▸ Task objective: From the records below, please repeat exactly the line that has "### HTML and CSS", the line that has "This section contains helpful", and every line between them, and nothing else.

▸ Input material:
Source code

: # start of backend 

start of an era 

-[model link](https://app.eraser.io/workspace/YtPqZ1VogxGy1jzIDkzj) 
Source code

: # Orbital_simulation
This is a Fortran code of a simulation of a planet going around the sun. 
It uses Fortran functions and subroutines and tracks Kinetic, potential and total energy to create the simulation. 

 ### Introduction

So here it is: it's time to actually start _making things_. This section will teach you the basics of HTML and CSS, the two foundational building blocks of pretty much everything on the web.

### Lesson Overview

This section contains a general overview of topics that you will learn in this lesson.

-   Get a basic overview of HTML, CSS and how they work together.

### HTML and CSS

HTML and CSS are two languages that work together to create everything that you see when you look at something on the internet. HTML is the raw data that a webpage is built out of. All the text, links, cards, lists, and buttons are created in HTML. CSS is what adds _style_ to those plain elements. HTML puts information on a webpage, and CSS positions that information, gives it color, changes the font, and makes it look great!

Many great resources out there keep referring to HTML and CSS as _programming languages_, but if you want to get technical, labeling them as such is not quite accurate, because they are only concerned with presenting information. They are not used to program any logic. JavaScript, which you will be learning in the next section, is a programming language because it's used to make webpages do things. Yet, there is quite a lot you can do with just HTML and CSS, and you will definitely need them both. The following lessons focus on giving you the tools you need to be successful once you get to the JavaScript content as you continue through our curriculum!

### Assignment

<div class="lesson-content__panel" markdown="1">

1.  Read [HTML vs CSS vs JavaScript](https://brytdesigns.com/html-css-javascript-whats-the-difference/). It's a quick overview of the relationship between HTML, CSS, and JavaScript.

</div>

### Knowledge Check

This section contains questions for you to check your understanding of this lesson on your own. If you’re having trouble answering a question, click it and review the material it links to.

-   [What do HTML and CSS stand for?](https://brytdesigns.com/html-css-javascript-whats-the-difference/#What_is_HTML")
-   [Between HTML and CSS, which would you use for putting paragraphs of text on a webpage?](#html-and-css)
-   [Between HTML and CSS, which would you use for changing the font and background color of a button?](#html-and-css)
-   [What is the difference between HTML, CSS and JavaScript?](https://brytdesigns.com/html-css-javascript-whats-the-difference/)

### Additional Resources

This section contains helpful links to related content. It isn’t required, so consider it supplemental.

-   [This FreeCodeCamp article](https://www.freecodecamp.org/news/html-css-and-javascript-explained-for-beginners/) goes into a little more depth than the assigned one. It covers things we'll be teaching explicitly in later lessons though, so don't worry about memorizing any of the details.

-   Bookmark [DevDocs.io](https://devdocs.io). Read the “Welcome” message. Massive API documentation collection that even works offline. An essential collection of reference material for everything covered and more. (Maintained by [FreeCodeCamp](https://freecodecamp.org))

▸ Answer to this exercise:
### HTML and CSS

HTML and CSS are two languages that work together to create everything that you see when you look at something on the internet. HTML is the raw data that a webpage is built out of. All the text, links, cards, lists, and buttons are created in HTML. CSS is what adds _style_ to those plain elements. HTML puts information on a webpage, and CSS positions that information, gives it color, changes the font, and makes it look great!

Many great resources out there keep referring to HTML and CSS as _programming languages_, but if you want to get technical, labeling them as such is not quite accurate, because they are only concerned with presenting information. They are not used to program any logic. JavaScript, which you will be learning in the next section, is a programming language because it's used to make webpages do things. Yet, there is quite a lot you can do with just HTML and CSS, and you will definitely need them both. The following lessons focus on giving you the tools you need to be successful once you get to the JavaScript content as you continue through our curriculum!

### Assignment

<div class="lesson-content__panel" markdown="1">

1.  Read [HTML vs CSS vs JavaScript](https://brytdesigns.com/html-css-javascript-whats-the-difference/). It's a quick overview of the relationship between HTML, CSS, and JavaScript.

</div>

### Knowledge Check

This section contains questions for you to check your understanding of this lesson on your own. If you’re having trouble answering a question, click it and review the material it links to.

-   [What do HTML and CSS stand for?](https://brytdesigns.com/html-css-javascript-whats-the-difference/#What_is_HTML")
-   [Between HTML and CSS, which would you use for putting paragraphs of text on a webpage?](#html-and-css)
-   [Between HTML and CSS, which would you use for changing the font and background color of a button?](#html-and-css)
-   [What is the difference between HTML, CSS and JavaScript?](https://brytdesigns.com/html-css-javascript-whats-the-difference/)

### Additional Resources

This section contains helpful links to related content. It isn’t required, so consider it supplemental.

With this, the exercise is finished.